Received an urgent request from a reader living in France for great ciabatta and focaccia recipes. It is hard to give a recipe because flour is all different and dough texture is everything. So, just reading a recipe you kind of have to feel your way. I lie, texture is not everything. With these two kinds of Italian bread, shaping is everything. So, persevere.
My guide, as always, is Carol Field’s The Italian Baker. So, with thanks to her and without further ado.
The number one thing to realise with ciabatta is that the dough is very very wet. You cannot succumb to temptation and add more flour. If you do you will have a great loaf of bread but it will not be ciabatta. Ciabatta loaves are very flat indeed and, when cut open, have great big air holes and a lovely wispy crumb. The following recipe makes four loaves.
3 grams dry yeast or 6 grams fresh yeast
230 mls warm water
1 big spoon of olive oil
500 grams of a biga that is at least 12 hours old*
500 grams of white 00 flour
15 grams of salt
Proof the yeast in the water and then add the oil and the biga and mix this until the water is white and the biga is as dissolved as it is going to get.
Add the flour and the salt and knead for a good 10 minutes.
Let the dough rest until it has doubled: 1-2 hrs. When it is done it will be full of air holes, and very elastic and sticky.
Turn the dough out onto the counter (avoid flouring) and cut into four pieces. Flour four pieces of greaseproof paper. Roll each piece into a sausage as best you can and the stretch the sausage out into a rectangle – as large as you want your loaf. Place the rectangles on the floured greaseproof papers and dimple them vigerously with your fingertips so that they don’t rise too much. Cover wtih damp towels and let rest for 1.5-2 hrs until they are puffy but not doubled. If you let them rise too much, the crumb will come away from the crust during the baking period. To that end, after and hour turn the oven on to 230 degrees C.
If you have a baking stone, great. Put it in and then pull it out, sprinkle cornmeal all over it and carefully invert the loaves onto the stone. Bake for 20-25 minutes. If you don’t have a stone, heat up a baking tray and sprinkle it with corn meal before placing the loaves on it. In both cases, spray the loaves with water before you put them in the oven.
* to make a biga:
3 grams dry yeast (6 grams fresh)
250 mls warm water
330 g 00 flour
Proof the yeast and then knead until a slightly sticky dough is formed. No requirement to knead thoroughly. Cover well and let sit for 12 hours until you use it. This makes 580 grams. Put the left over in an airtight container and pop it in the fridge. Use it within a few days to any loaf of bread to add flavour and character.

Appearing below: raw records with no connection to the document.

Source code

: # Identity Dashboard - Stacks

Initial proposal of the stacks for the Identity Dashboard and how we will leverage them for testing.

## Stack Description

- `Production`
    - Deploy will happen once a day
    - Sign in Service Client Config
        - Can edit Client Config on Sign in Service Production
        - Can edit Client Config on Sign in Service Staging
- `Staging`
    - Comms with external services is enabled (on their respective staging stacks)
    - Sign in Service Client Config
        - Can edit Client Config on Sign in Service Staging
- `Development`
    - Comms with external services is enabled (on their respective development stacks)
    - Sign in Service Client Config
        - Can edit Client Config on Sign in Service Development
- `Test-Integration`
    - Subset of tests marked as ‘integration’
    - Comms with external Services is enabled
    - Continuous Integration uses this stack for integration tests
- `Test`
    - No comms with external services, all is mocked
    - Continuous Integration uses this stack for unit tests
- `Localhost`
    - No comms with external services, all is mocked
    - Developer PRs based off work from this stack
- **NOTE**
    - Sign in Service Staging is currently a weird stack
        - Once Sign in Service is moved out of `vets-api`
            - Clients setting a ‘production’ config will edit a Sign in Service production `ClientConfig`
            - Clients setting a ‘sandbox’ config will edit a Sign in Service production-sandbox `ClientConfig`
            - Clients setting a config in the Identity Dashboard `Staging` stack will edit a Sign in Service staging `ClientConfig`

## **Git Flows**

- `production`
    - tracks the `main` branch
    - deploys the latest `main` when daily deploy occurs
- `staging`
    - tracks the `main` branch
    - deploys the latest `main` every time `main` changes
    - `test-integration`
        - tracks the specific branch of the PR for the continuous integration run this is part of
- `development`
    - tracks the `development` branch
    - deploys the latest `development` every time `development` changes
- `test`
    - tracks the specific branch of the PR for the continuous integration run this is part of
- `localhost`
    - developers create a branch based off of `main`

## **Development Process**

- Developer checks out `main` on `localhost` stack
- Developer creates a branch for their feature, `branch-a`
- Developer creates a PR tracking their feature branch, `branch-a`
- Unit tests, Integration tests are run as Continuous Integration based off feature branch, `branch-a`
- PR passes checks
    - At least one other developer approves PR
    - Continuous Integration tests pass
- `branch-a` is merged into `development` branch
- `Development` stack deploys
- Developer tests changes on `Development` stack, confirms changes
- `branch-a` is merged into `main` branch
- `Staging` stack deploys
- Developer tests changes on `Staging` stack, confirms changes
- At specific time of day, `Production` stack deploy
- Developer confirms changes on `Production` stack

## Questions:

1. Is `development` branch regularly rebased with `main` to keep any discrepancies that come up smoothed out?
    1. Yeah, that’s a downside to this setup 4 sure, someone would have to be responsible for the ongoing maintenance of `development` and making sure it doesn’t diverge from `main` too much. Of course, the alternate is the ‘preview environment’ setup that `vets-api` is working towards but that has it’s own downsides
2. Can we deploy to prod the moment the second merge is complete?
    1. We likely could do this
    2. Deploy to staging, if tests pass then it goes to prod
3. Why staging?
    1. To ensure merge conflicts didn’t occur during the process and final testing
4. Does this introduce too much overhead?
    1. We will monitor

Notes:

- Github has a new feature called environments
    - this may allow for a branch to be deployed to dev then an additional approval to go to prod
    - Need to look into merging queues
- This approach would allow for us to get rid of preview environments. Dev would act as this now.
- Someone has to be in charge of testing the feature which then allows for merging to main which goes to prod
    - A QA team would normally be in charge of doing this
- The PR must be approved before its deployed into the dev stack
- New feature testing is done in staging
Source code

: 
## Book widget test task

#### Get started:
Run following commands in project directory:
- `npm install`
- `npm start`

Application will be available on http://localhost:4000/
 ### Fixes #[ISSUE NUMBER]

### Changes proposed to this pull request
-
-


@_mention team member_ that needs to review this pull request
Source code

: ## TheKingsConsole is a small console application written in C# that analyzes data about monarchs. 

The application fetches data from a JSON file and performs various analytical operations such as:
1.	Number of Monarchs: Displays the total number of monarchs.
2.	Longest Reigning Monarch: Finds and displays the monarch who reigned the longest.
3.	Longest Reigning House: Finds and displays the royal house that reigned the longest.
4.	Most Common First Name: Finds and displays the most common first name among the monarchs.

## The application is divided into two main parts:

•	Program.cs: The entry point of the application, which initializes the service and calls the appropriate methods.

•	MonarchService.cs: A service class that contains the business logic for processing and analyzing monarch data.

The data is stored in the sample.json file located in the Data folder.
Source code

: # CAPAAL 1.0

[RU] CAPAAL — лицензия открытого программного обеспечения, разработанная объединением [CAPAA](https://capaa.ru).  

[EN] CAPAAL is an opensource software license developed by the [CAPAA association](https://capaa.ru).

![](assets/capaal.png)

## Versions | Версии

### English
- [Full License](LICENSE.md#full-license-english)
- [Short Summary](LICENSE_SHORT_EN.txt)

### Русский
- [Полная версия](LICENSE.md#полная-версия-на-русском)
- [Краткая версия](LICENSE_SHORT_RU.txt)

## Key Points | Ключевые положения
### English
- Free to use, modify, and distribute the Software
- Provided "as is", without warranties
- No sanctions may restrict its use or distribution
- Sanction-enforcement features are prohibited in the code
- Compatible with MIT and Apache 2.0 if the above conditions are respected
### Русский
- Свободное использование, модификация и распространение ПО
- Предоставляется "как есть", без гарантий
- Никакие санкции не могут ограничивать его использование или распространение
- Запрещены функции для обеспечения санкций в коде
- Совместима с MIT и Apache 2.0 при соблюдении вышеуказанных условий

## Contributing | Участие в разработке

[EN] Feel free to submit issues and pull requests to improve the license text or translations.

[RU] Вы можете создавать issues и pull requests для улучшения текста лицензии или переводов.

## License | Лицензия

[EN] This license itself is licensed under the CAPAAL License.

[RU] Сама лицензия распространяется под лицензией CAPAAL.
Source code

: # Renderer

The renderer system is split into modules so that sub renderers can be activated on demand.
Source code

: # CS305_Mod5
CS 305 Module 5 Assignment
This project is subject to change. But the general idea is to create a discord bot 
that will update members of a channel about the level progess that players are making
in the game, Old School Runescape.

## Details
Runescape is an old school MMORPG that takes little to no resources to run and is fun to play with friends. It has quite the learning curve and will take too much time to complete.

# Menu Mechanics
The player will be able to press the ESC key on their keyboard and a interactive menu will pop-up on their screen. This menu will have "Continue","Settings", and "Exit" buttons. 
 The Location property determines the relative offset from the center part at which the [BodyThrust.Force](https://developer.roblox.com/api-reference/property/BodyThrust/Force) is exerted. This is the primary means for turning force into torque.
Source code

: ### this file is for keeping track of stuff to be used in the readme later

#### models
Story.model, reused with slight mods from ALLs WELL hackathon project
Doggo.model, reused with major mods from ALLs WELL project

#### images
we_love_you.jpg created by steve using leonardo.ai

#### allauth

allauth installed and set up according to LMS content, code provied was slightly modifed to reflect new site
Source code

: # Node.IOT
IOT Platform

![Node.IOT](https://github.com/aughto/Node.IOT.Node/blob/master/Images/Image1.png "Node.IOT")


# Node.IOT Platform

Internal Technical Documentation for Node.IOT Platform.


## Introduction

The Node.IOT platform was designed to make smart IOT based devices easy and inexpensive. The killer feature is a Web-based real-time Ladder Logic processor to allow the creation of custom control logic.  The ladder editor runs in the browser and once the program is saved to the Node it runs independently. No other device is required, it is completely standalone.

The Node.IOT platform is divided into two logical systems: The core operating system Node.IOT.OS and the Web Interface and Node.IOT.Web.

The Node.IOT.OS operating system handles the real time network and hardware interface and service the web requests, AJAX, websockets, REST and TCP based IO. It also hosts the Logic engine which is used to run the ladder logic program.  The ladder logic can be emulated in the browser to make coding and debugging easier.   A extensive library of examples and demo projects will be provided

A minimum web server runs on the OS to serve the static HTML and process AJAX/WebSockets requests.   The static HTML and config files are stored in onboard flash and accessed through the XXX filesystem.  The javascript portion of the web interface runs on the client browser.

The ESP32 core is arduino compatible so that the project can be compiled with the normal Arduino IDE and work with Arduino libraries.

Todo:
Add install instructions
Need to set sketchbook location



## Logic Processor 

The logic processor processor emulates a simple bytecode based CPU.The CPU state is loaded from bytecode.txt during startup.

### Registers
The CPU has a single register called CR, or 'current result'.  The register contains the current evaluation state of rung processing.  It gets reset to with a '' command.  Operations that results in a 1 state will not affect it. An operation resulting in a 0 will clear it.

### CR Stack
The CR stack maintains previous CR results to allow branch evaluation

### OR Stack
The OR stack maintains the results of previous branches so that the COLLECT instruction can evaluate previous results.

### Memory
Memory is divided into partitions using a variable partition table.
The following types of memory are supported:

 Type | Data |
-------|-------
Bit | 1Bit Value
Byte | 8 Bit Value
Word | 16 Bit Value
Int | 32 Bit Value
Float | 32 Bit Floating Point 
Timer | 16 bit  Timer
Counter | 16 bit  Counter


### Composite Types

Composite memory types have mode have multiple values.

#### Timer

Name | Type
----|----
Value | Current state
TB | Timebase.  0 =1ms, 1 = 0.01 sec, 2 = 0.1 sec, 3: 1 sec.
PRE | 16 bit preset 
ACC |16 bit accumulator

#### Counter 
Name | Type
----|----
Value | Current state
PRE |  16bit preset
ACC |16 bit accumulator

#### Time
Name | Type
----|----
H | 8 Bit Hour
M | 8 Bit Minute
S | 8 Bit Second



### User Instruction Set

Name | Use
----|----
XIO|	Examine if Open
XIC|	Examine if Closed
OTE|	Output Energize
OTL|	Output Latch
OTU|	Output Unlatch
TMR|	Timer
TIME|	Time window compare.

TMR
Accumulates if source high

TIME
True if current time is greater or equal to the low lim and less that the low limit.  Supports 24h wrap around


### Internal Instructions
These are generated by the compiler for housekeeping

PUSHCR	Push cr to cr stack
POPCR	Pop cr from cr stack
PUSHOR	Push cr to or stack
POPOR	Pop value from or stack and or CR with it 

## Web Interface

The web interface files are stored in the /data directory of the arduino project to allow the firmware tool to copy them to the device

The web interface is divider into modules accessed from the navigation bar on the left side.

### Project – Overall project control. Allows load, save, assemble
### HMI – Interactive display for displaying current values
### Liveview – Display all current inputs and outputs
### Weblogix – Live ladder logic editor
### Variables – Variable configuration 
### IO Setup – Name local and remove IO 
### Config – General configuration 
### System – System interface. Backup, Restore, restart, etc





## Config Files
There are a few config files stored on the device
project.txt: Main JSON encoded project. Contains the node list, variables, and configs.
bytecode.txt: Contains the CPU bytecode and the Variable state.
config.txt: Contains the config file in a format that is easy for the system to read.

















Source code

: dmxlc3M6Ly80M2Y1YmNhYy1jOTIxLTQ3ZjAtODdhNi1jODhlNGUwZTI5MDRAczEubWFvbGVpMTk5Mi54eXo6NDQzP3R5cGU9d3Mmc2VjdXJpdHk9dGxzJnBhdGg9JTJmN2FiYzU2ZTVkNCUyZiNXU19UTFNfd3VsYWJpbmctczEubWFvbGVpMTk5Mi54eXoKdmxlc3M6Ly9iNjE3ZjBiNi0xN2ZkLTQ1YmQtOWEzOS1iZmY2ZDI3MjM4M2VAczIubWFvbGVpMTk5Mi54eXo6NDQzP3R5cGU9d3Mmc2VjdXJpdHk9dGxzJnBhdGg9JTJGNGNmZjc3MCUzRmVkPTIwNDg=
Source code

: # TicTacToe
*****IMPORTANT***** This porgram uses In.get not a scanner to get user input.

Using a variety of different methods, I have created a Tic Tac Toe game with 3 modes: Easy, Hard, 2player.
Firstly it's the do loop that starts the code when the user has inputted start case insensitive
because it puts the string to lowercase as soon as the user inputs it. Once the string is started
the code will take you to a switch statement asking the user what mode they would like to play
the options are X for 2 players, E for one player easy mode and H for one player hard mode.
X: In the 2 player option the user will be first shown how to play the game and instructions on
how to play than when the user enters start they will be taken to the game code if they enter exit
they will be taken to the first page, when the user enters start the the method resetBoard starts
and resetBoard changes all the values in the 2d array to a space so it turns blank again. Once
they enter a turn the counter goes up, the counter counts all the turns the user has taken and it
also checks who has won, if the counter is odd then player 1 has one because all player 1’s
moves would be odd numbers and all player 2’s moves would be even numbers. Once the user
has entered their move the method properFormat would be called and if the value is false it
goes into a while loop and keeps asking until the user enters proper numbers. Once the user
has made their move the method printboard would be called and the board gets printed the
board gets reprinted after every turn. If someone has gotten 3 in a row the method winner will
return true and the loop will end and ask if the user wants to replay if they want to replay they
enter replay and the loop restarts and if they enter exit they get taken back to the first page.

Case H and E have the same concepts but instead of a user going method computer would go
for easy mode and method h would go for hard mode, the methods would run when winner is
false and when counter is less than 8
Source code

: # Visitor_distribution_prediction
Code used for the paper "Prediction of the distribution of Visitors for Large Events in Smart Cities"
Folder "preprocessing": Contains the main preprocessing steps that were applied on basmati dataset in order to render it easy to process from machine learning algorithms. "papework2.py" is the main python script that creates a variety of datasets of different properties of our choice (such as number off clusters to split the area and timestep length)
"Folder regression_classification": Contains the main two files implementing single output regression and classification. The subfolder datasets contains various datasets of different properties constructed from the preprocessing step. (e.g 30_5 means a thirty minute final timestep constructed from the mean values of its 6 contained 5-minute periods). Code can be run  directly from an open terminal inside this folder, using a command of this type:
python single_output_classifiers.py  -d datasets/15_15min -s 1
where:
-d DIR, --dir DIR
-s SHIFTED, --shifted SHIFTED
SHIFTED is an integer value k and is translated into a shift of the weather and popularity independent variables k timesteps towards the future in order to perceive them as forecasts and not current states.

9 g dry yeast (18 g fresh)
575 ml warm water
2 tablespoons olive oil
1 kg 00 flour
15 grams salt
Proof the yeast in a bit of the water and then add the rest of the water and the oil and blend well. Knead the dough for a good ten minutes. It should be velvety and elastic.
Let the dough rest for 1-2 hours until it has doubled.
Tip the dough out onto the (unfloured) counter and divide into two or three pieces depending on how big you want the focacce. Oil your containers well – round, square, or rectangular, shallow baking trays that are about 1.5-2 inches (5 cim) deep. Roll out our dough to fit the containers and then place them in the containers and cover with damp towels for 30 minutes.
Dimple the dough and let rise for 2 hours. After 90 minutes, pre heat the oven to 200 degrees C.
Top with olive oil and salt or fresh sage or tomatoes or whatever you want. Only 2-3 tablespoons of oil per focacce.
Place the baking trays with the bread in them on to a hot stone or hot baking tray (you have heated in the oven) and bake for 20-25 minutes. When they are done, immediately invert them onto cooling racks so they don’t get mushy. Eat them at room temperature the same day you bake. They don’t keep.